§ WORK REQUIRED
Go through the records and copy each line where the string "Noun" occurs.

§ DATA UNDER STUDY
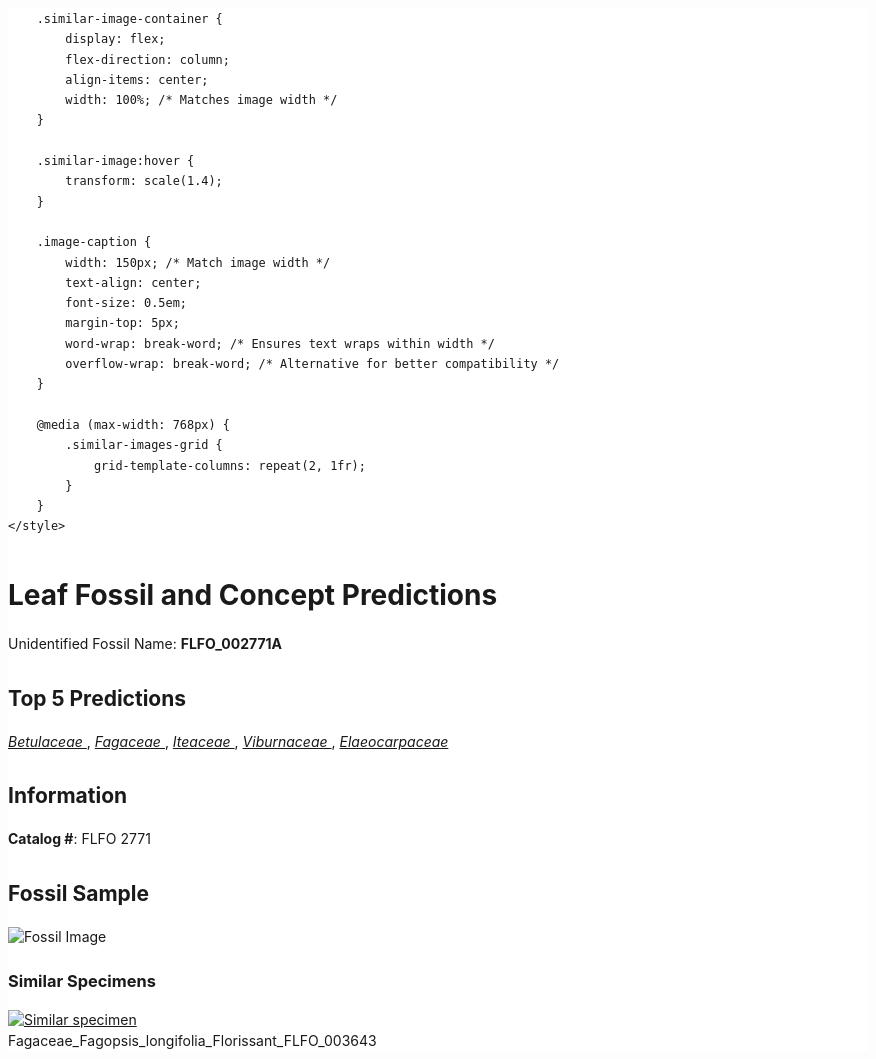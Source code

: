         .similar-image-container {
            display: flex;
            flex-direction: column;
            align-items: center;
            width: 100%; /* Matches image width */
        }

        .similar-image:hover {
            transform: scale(1.4);
        }

        .image-caption {
            width: 150px; /* Match image width */
            text-align: center;
            font-size: 0.5em;
            margin-top: 5px;
            word-wrap: break-word; /* Ensures text wraps within width */
            overflow-wrap: break-word; /* Alternative for better compatibility */
        }

        @media (max-width: 768px) {
            .similar-images-grid {
                grid-template-columns: repeat(2, 1fr);
            }
        }
    </style>
</head>
<body>
    <div class="container">
        <h1>Leaf Fossil and Concept Predictions</h1>
        <div class="image-name">Unidentified Fossil Name: <strong>FLFO_002771A</strong></div>
        <div class="predictions">
            <h2>Top 5 Predictions</h2>
            <p>
                <a href="https://fel-thomas.github.io/Leaf-Lens/classes/Betulaceae/" target="_blank"><em> Betulaceae </em></a>,
                <a href="https://fel-thomas.github.io/Leaf-Lens/classes/Fagaceae/" target="_blank"><em> Fagaceae </em></a>,
                <a href="https://fel-thomas.github.io/Leaf-Lens/classes/Iteaceae/" target="_blank"><em> Iteaceae </em></a>,
                <a href="https://fel-thomas.github.io/Leaf-Lens/classes/Viburnaceae/" target="_blank"><em> Viburnaceae </em></a>,
                <a href="https://fel-thomas.github.io/Leaf-Lens/classes/Elaeocarpaceae/" target="_blank"><em> Elaeocarpaceae </em></a>
            </p>
        </div>
        <div class="predictions">
            <h2>Information</h2>
            <p>
                <b>Catalog #</b>: FLFO 2771
            </p>
        </div>
        <div class="main-image-container">
            <h2>Fossil Sample</h2>
            <img src="https://storage.googleapis.com/serrelab/prj_fossils/2024/Unidentified/FLFO_002771A.jpg" alt="Fossil Image">
        </div>
        <div class="main-image-container">
            <h3>Similar Specimens</h3>
            <div class="similar-images-grid">
                <div class="similar-image-container">
                    <a href="https://storage.googleapis.com/serrelab/prj_fossils/2024/Florissant_Fossil_v2.0/Fagaceae/Fagaceae_Fagopsis_longifolia_Florissant_FLFO_003643.jpg" target="_blank"><img class="similar-image" src="https://storage.googleapis.com/serrelab/prj_fossils/2024/Florissant_Fossil_v2.0/Fagaceae/Fagaceae_Fagopsis_longifolia_Florissant_FLFO_003643.jpg" alt="Similar specimen"></a>
                    <div class="image-caption">Fagaceae_Fagopsis_longifolia_Florissant_FLFO_003643</div>
                </div>
                <div class="similar-image-container">
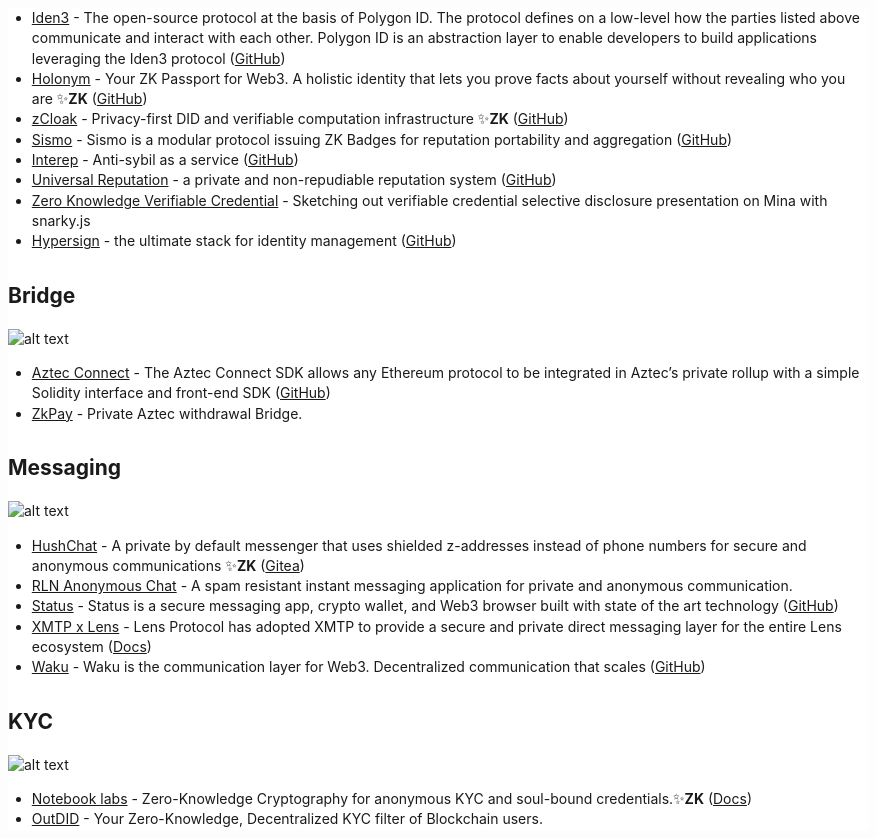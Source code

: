 - [Iden3](https://iden3.io) - The open-source protocol at the basis of Polygon ID. The protocol defines on a low-level how the parties listed above communicate and interact with each other. Polygon ID is an abstraction layer to enable developers to build applications leveraging the Iden3 protocol ([GitHub](https://github.com/iden3)) 
- [Holonym](https://www.holonym.id) - Your ZK Passport for Web3. A holistic identity that lets you prove facts about yourself without revealing who you are ✨️**ZK** ([GitHub](https://github.com/opscientia))
- [zCloak](https://zcloak.network) - Privacy-first DID and verifiable computation infrastructure ✨️**ZK** ([GitHub](https://github.com/zCloak-Network)) 
- [Sismo](https://www.sismo.io/) - Sismo is a modular protocol issuing ZK Badges for reputation portability and aggregation ([GitHub](https://github.com/sismo-core))
- [Interep](https://interep.link) - Anti-sybil as a service ([GitHub](https://github.com/interep-project))
- [Universal Reputation](https://developer.unirep.io) - a private and non-repudiable reputation system ([GitHub](https://github.com/unirep))
- [Zero Knowledge Verifiable Credential](https://github.com/mono-koto/zkcred) - Sketching out verifiable credential selective disclosure presentation on Mina with snarky.js
- [Hypersign](https://hypersign.id) - the ultimate stack for identity management  ([GitHub](https://github.com/hypersign-protocol))

## Bridge
![alt text](https://github.com/Msiusko/web3privacy/blob/main/static-assets/Bridge.png?raw=true)
- [Aztec Connect](https://aztec.network/connect/) - The Aztec Connect SDK allows any Ethereum protocol to be integrated in Aztec’s private rollup with a simple Solidity interface and front-end SDK ([GitHub](https://github.com/critesjosh/aztec-sdk-starter))
- [ZkPay](https://zkpay.finance) - Private Aztec withdrawal Bridge.

## Messaging
![alt text](https://github.com/Msiusko/web3privacy/blob/main/static-assets/Messaging.png?raw=true)
- [HushChat](https://hush.is) - A private by default messenger that uses shielded z-addresses instead of phone numbers for secure and anonymous communications ✨️**ZK** ([Gitea](https://git.hush.is/hush/hushchat))
- [RLN Anonymous Chat](https://github.com/njofce/zk-chat) - A spam resistant instant messaging application for private and anonymous communication.
- [Status](https://status.im) - Status is a secure messaging app, crypto wallet, and Web3 browser built with state of the art technology ([GitHub](https://github.com/status-im/)) 
- [XMTP x Lens](https://blog.xmtp.com/lens-dms-with-xmtp/) - Lens Protocol has adopted XMTP to provide a secure and private direct messaging layer for the entire Lens ecosystem ([Docs](https://xmtp.org/docs/client-sdk/javascript/tutorials/build-key-xmtp-chat-features-in-a-lens-app))
- [Waku](https://waku.org) - Waku is the communication layer for Web3. Decentralized communication that scales ([GitHub](https://github.com/waku-org))  

## KYC
![alt text](https://github.com/Msiusko/web3privacy/blob/main/static-assets/KYC.png?raw=true)
- [Notebook labs](https://www.notebooklabs.xyz) - Zero-Knowledge Cryptography for anonymous KYC and soul-bound credentials.✨️**ZK** ([Docs](https://notebook-6.gitbook.io/notebook-docs/guides/for-authentication))
- [OutDID](https://www.outdid.io) - Your Zero-Knowledge, Decentralized KYC filter of Blockchain users.
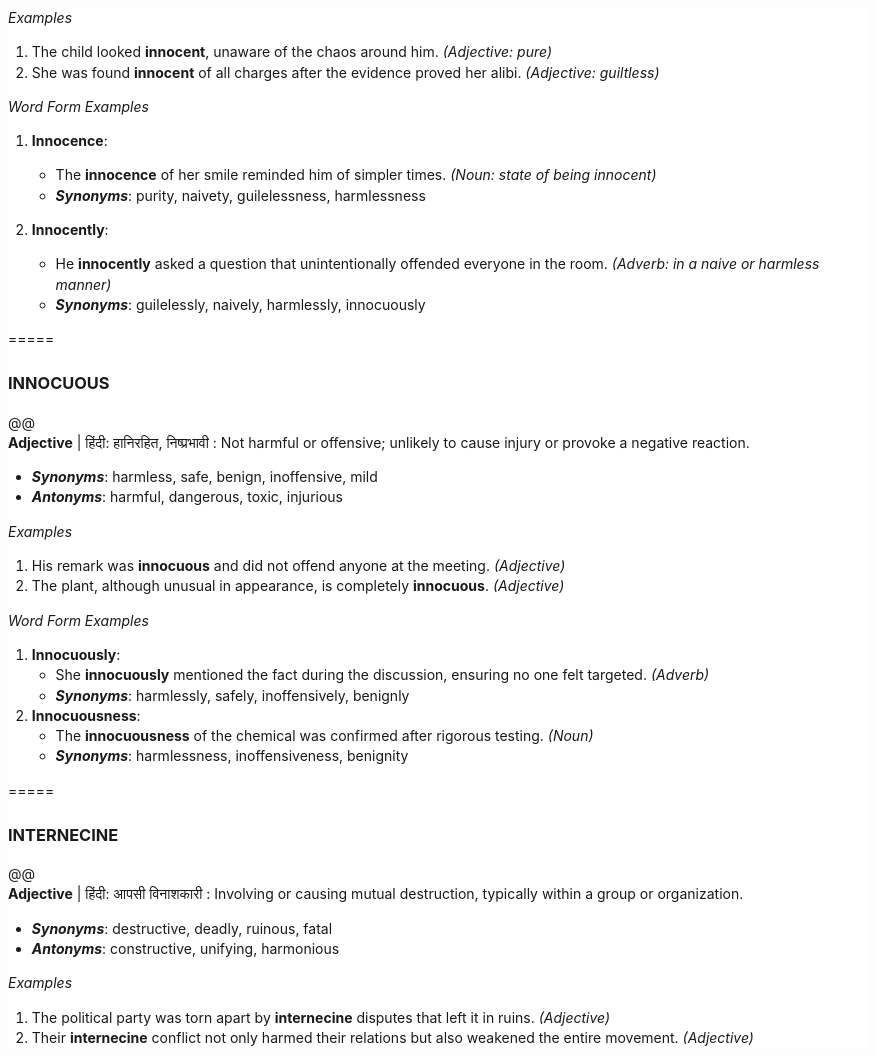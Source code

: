_Examples_  
1. The child looked **innocent**, unaware of the chaos around him. *(Adjective: pure)*  
2. She was found **innocent** of all charges after the evidence proved her alibi. *(Adjective: guiltless)*  

_Word Form Examples_  
1. **Innocence**:  
   - The **innocence** of her smile reminded him of simpler times. *(Noun: state of being innocent)*  
   - ***Synonyms***: purity, naivety, guilelessness, harmlessness  

2. **Innocently**:  
   - He **innocently** asked a question that unintentionally offended everyone in the room. *(Adverb: in a naive or harmless manner)*  
   - ***Synonyms***: guilelessly, naively, harmlessly, innocuously  

=====

### INNOCUOUS

@@  
**Adjective** | हिंदी: हानिरहित, निष्प्रभावी : Not harmful or offensive; unlikely to cause injury or provoke a negative reaction.

- ***Synonyms***: harmless, safe, benign, inoffensive, mild
- ***Antonyms***: harmful, dangerous, toxic, injurious

_Examples_

1. His remark was **innocuous** and did not offend anyone at the meeting. _(Adjective)_
2. The plant, although unusual in appearance, is completely **innocuous**. _(Adjective)_

_Word Form Examples_

1. **Innocuously**:
    - She **innocuously** mentioned the fact during the discussion, ensuring no one felt targeted. _(Adverb)_
    - ***Synonyms***: harmlessly, safely, inoffensively, benignly
2. **Innocuousness**:
    - The **innocuousness** of the chemical was confirmed after rigorous testing. _(Noun)_
    - ***Synonyms***: harmlessness, inoffensiveness, benignity

=====

### INTERNECINE

@@  
**Adjective** | हिंदी: आपसी विनाशकारी : Involving or causing mutual destruction, typically within a group or organization.

- ***Synonyms***: destructive, deadly, ruinous, fatal
- ***Antonyms***: constructive, unifying, harmonious

_Examples_

1. The political party was torn apart by **internecine** disputes that left it in ruins. _(Adjective)_
2. Their **internecine** conflict not only harmed their relations but also weakened the entire movement. _(Adjective)_
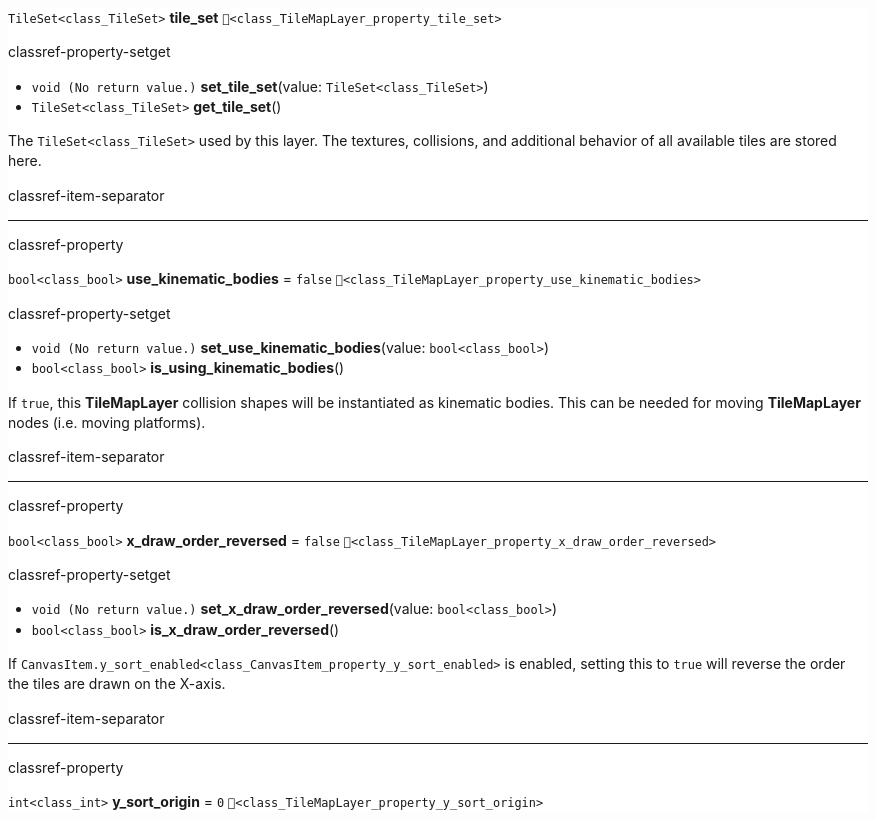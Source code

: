 `TileSet<class_TileSet>` **tile\_set**
`🔗<class_TileMapLayer_property_tile_set>`

classref-property-setget

-   `void (No return value.)` **set\_tile\_set**(value:
    `TileSet<class_TileSet>`)
-   `TileSet<class_TileSet>` **get\_tile\_set**()

The `TileSet<class_TileSet>` used by this layer. The textures,
collisions, and additional behavior of all available tiles are stored
here.

classref-item-separator

------------------------------------------------------------------------

classref-property

`bool<class_bool>` **use\_kinematic\_bodies** = `false`
`🔗<class_TileMapLayer_property_use_kinematic_bodies>`

classref-property-setget

-   `void (No return value.)` **set\_use\_kinematic\_bodies**(value:
    `bool<class_bool>`)
-   `bool<class_bool>` **is\_using\_kinematic\_bodies**()

If `true`, this **TileMapLayer** collision shapes will be instantiated
as kinematic bodies. This can be needed for moving **TileMapLayer**
nodes (i.e. moving platforms).

classref-item-separator

------------------------------------------------------------------------

classref-property

`bool<class_bool>` **x\_draw\_order\_reversed** = `false`
`🔗<class_TileMapLayer_property_x_draw_order_reversed>`

classref-property-setget

-   `void (No return value.)` **set\_x\_draw\_order\_reversed**(value:
    `bool<class_bool>`)
-   `bool<class_bool>` **is\_x\_draw\_order\_reversed**()

If `CanvasItem.y_sort_enabled<class_CanvasItem_property_y_sort_enabled>`
is enabled, setting this to `true` will reverse the order the tiles are
drawn on the X-axis.

classref-item-separator

------------------------------------------------------------------------

classref-property

`int<class_int>` **y\_sort\_origin** = `0`
`🔗<class_TileMapLayer_property_y_sort_origin>`
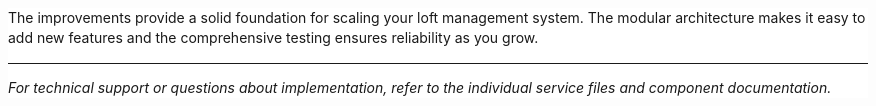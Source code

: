 The improvements provide a solid foundation for scaling your loft management system. The modular architecture makes it easy to add new features and the comprehensive testing ensures reliability as you grow.

---

_For technical support or questions about implementation, refer to the individual service files and component documentation._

§ SOLVED PROBLEM
   - The **innocence** of her smile reminded him of simpler times. *(Noun: state of being innocent)*  
    - The **innocuousness** of the chemical was confirmed after rigorous testing. _(Noun)_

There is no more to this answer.